-- WHAT THE EXERCISE ASKS --
Could you repeat every line below exactly, skipping the images?

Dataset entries
Start of Block
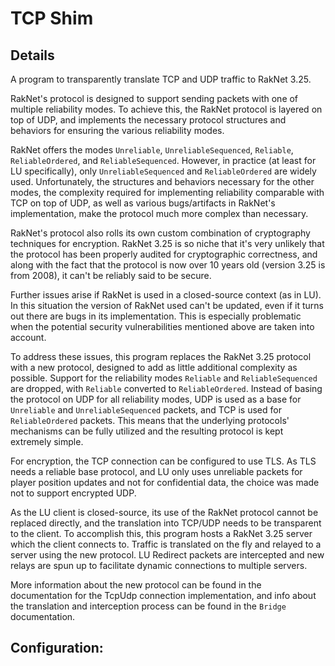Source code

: <h1>TCP Shim</h1>

<h2>Details</h2>

A program to transparently translate TCP and UDP traffic to RakNet 3.25.

RakNet's protocol is designed to support sending packets with one of multiple reliability modes. To achieve this, the RakNet protocol is layered on top of UDP, and implements the necessary protocol structures and behaviors for ensuring the various reliability modes.

RakNet offers the modes `Unreliable`, `UnreliableSequenced`, `Reliable`, `ReliableOrdered`, and `ReliableSequenced`. However, in practice (at least for LU specifically), only `UnreliableSequenced` and `ReliableOrdered` are widely used. Unfortunately, the structures and behaviors necessary for the other modes, the complexity required for implementing reliability comparable with TCP on top of UDP, as well as various bugs/artifacts in RakNet's implementation, make the protocol much more complex than necessary.

RakNet's protocol also rolls its own custom combination of cryptography techniques for encryption. RakNet 3.25 is so niche that it's very unlikely that the protocol has been properly audited for cryptographic correctness, and along with the fact that the protocol is now over 10 years old (version 3.25 is from 2008), it can't be reliably said to be secure.

Further issues arise if RakNet is used in a closed-source context (as in LU). In this situation the version of RakNet used can't be updated, even if it turns out there are bugs in its implementation. This is especially problematic when the potential security vulnerabilities mentioned above are taken into account.

To address these issues, this program replaces the RakNet 3.25 protocol with a new protocol, designed to add as little additional complexity as possible. Support for the reliability modes `Reliable` and `ReliableSequenced` are dropped, with `Reliable` converted to `ReliableOrdered`. Instead of basing the protocol on UDP for all reliability modes, UDP is used as a base for `Unreliable` and `UnreliableSequenced` packets, and TCP is used for `ReliableOrdered` packets. This means that the underlying protocols' mechanisms can be fully utilized and the resulting protocol is kept extremely simple.

For encryption, the TCP connection can be configured to use TLS. As TLS needs a reliable base protocol, and LU only uses unreliable packets for player position updates and not for confidential data, the choice was made not to support encrypted UDP.

As the LU client is closed-source, its use of the RakNet protocol cannot be replaced directly, and the translation into TCP/UDP needs to be transparent to the client. To accomplish this, this program hosts a RakNet 3.25 server which the client connects to. Traffic is translated on the fly and relayed to a server using the new protocol. LU Redirect packets are intercepted and new relays are spun up to facilitate dynamic connections to multiple servers.

More information about the new protocol can be found in the documentation for the TcpUdp connection implementation, and info about the translation and interception process can be found in the `Bridge` documentation.

<h2>Configuration:</h2>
End of Block
-- EXERCISE RESPONSE --
Source code

: <h1>TCP Shim</h1>

<h2>Details</h2>

A program to transparently translate TCP and UDP traffic to RakNet 3.25.

RakNet's protocol is designed to support sending packets with one of multiple reliability modes. To achieve this, the RakNet protocol is layered on top of UDP, and implements the necessary protocol structures and behaviors for ensuring the various reliability modes.

RakNet offers the modes `Unreliable`, `UnreliableSequenced`, `Reliable`, `ReliableOrdered`, and `ReliableSequenced`. However, in practice (at least for LU specifically), only `UnreliableSequenced` and `ReliableOrdered` are widely used. Unfortunately, the structures and behaviors necessary for the other modes, the complexity required for implementing reliability comparable with TCP on top of UDP, as well as various bugs/artifacts in RakNet's implementation, make the protocol much more complex than necessary.

RakNet's protocol also rolls its own custom combination of cryptography techniques for encryption. RakNet 3.25 is so niche that it's very unlikely that the protocol has been properly audited for cryptographic correctness, and along with the fact that the protocol is now over 10 years old (version 3.25 is from 2008), it can't be reliably said to be secure.

Further issues arise if RakNet is used in a closed-source context (as in LU). In this situation the version of RakNet used can't be updated, even if it turns out there are bugs in its implementation. This is especially problematic when the potential security vulnerabilities mentioned above are taken into account.

To address these issues, this program replaces the RakNet 3.25 protocol with a new protocol, designed to add as little additional complexity as possible. Support for the reliability modes `Reliable` and `ReliableSequenced` are dropped, with `Reliable` converted to `ReliableOrdered`. Instead of basing the protocol on UDP for all reliability modes, UDP is used as a base for `Unreliable` and `UnreliableSequenced` packets, and TCP is used for `ReliableOrdered` packets. This means that the underlying protocols' mechanisms can be fully utilized and the resulting protocol is kept extremely simple.

For encryption, the TCP connection can be configured to use TLS. As TLS needs a reliable base protocol, and LU only uses unreliable packets for player position updates and not for confidential data, the choice was made not to support encrypted UDP.

As the LU client is closed-source, its use of the RakNet protocol cannot be replaced directly, and the translation into TCP/UDP needs to be transparent to the client. To accomplish this, this program hosts a RakNet 3.25 server which the client connects to. Traffic is translated on the fly and relayed to a server using the new protocol. LU Redirect packets are intercepted and new relays are spun up to facilitate dynamic connections to multiple servers.

More information about the new protocol can be found in the documentation for the TcpUdp connection implementation, and info about the translation and interception process can be found in the `Bridge` documentation.

<h2>Configuration:</h2>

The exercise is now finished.